Still, the experts had most of the big categories pegged: Daniel Day-Lewis won Best Actor for "Lincoln," Jennifer Lawrence" won Best Actress for "Silver Linings Playbook," and Anne Hathaway won Best Supporting Actress for "Les Miserables." Here are the full list of winners:
Best Picture: "Argo"
Best Director: Ang Lee, "Life of Pi"
Best Actor: Daniel Day-Lewis, "Lincoln"
Best Actress: Jennifer Lawrence, "Silver Linings Playbook"
Best Supporting Actor: Christoph Waltz, "Django Unchained"
Best Supporting Actress: Anne Hathaway, "Les Miserables"
Best Adapted Screenplay: Chris Terrio, "Argo"
Best Original Screenplay: Quentin Tarantino, "Django Unchained"
Best Animated Feature: "Brave"
Best Animated Short: "Paperman"
Best Cinematography: "Life of Pi"
Best Costume Design: "Anna Karenina"
Best Documentary Feature: "Searching For Sugar Man"
Best Documentary Short: "Inocente"
Best Editing: "Argo"
Best Foreign Language Film: "Amour"
Best Live Action Short: "Curfew"
Best Makeup and Hairstyling: "Les Miserables"
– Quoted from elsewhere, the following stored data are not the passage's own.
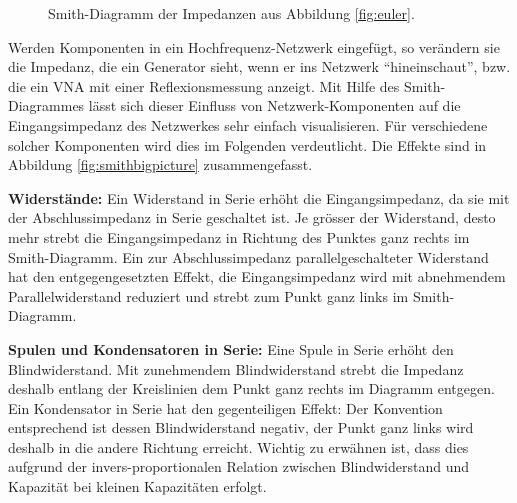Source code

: \documentclass[twoside,a4paper,11pt,halfparskip,DIV=11,notitlepage]{scrartcl}
\newcommand{\Ohm}{$\Omega$\xspace}
\begin{document}
\begin{figure}
    \caption{Smith-Diagramm der Impedanzen aus Abbildung \ref{fig:euler}.}
    \label{fig:smithimpedance}
\end{figure}

Werden Komponenten in ein Hochfrequenz-Netzwerk eingefügt, so verändern sie die Impedanz, die ein Generator sieht,
wenn er ins Netzwerk ``hineinschaut'', bzw. die ein VNA mit einer Reflexionsmessung anzeigt. Mit Hilfe des
Smith-Diagrammes lässt sich dieser Einfluss von Netzwerk-Komponenten auf die Eingangsimpedanz des Netzwerkes
sehr einfach visualisieren. Für verschiedene solcher Komponenten wird dies im Folgenden verdeutlicht. Die
Effekte sind in Abbildung \ref{fig:smithbigpicture} zusammengefasst.

\newpage %

\textbf{Widerstände:} Ein Widerstand in Serie erhöht die Eingangsimpedanz, da sie mit der Abschlussimpedanz
in Serie geschaltet ist. Je grösser der Widerstand, desto mehr strebt die Eingangsimpedanz in Richtung des
Punktes ganz rechts im Smith-Diagramm. Ein zur Abschlussimpedanz parallelgeschalteter Widerstand hat den
entgegengesetzten Effekt, die Eingangsimpedanz wird mit abnehmendem
Parallelwiderstand reduziert und strebt zum Punkt ganz links im Smith-Diagramm.

\textbf{Spulen und Kondensatoren in Serie:} Eine Spule in Serie erhöht den Blindwiderstand. Mit zunehmendem
Blindwiderstand strebt die Impedanz deshalb entlang der Kreislinien dem Punkt ganz rechts im Diagramm entgegen.
Ein Kondensator in Serie hat den gegenteiligen Effekt: Der Konvention entsprechend ist dessen Blindwiderstand
negativ, der Punkt ganz links wird deshalb in die andere Richtung erreicht. Wichtig zu erwähnen ist, dass dies
aufgrund der invers-proportionalen Relation zwischen Blindwiderstand und Kapazität bei kleinen Kapazitäten erfolgt.
\end{document}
Best Original Song: "Skyfall"
Best Score: "Life of Pi"
Best Production Design: "Lincoln"
Best Sound Editing: "Zero Dark Thirty," Skyfall" (tie)
Best Sound Mixing: "Les Miserables"
Best Visual Effects: "Life of Pi"
On Friday, I gave you my Oscar picks and the strong advice not to listen to any of them when betting in your own Oscar pool. So how did I do? By my standards, not terribly; 18 out of a total 24 categories chosen correctly. My big blind spot this year: "Django Unchained." I picked against both its wins; Waltz for Best Supporting Actor (I went with Tommy Lee Jones in "Lincoln") and Quentin Tarantino for Best Original Screenplay (I had Michael Haneke for "Amour"). But at least when Tarantino won his Oscar he graciously thanked himself -- for choosing such an outstanding cast to bring his characters to life.
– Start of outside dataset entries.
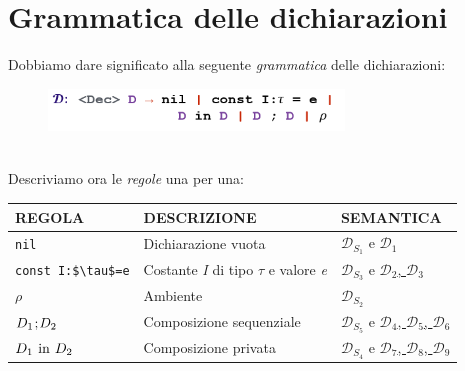 \documentclass[a4paper,oneside,titlepage]{book}
\begin{document}
\section{Grammatica delle dichiarazioni}
Dobbiamo dare significato alla seguente \textit{grammatica} delle dichiarazioni:
\begin{figure}[htp]
	\centering
	\includegraphics[width=0.7\textwidth]{dec.png}
\end{figure}
\\
Descriviamo ora le \textit{regole} una per una:
\begin{center}
	\begin{tabular}{lll}
		\toprule
		\textbf{REGOLA} & \textbf{DESCRIZIONE} & \textbf{SEMANTICA} \\
		
		\midrule
		\lstinline|nil| & Dichiarazione vuota & \hyperref[sec:decSemStat1]{$\mathcal{D}_{S_1}$} e \hyperref[sec:decSemDin1]{$\mathcal{D}_1$} \\
		
		\midrule
		\lstinline|const I:$\tau$=e| & Costante \textit{I} di tipo $\tau$ e valore \textit{e} & \hyperref[sec:decSemStat1]{$\mathcal{D}_{S_3}$} e \hyperref[sec:decSemDin1]{$\mathcal{D}_2$, $\mathcal{D}_3$} \\
		
		\midrule
		$\rho$ & Ambiente & \hyperref[sec:decSemStat1]{$\mathcal{D}_{S_2}$} \\
		
		\midrule
		$D_1 \text{\lstinline|;|} D_2$ & Composizione sequenziale & \hyperref[sec:decSemStat1]{$\mathcal{D}_{S_5}$} e \hyperref[sec:decSemDin1]{$\mathcal{D}_4$, $\mathcal{D}_5$, $\mathcal{D}_6$} \\
		
		\midrule
		$D_1 \text{ \lstinline|in| } D_2$ & Composizione privata & \hyperref[sec:decSemStat1]{$\mathcal{D}_{S_4}$} e \hyperref[sec:decSemDin1]{$\mathcal{D}_7$, $\mathcal{D}_8$, $\mathcal{D}_9$} \\
		
		\bottomrule
	\end{tabular}
\end{center}
\end{document}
People compare Academy Awards telecasts and hosts: to me, it's less about the schtick than the movies and the acceptance speeches (of which, there were few truly memorable ones this year). Seth MacFarlane was fine -- although his habit of laughing at his own schtick did wear me down. More disconcerting were the surprisingly frequent references to "Chicago," which featured prominently during a tribute to great Oscar-winning musicals, and then received a second nod when the cast came out to present several awards (as many noted, this year's Academy Awards producers, Craig Zadan and Neil Meron, were also producers of "Chicago" which meant they were, in essence, honoring themselves). The undeniable highlights of the night were a pair of musical numbers from James Bond films: "Goldfinger," belted out with timeless gusto by Shirley Bassey, and "Skyfall," delivered with equal relish by Adele, who later won a deserved Oscar for Best Original Song.
And now "Argo" joins the likes of such greats as "The Apartment" and "The Godfather" -- and such mediocrities as "Around the World in 80 Days" and "Chicago" -- as Best Picture winners. And "Zero Dark Thirty" joins the likes of such greats as "Citizen Kane" and "Taxi Driver" as brilliant films that did not win. Which is fine. Sometimes history gives great movies the last laugh.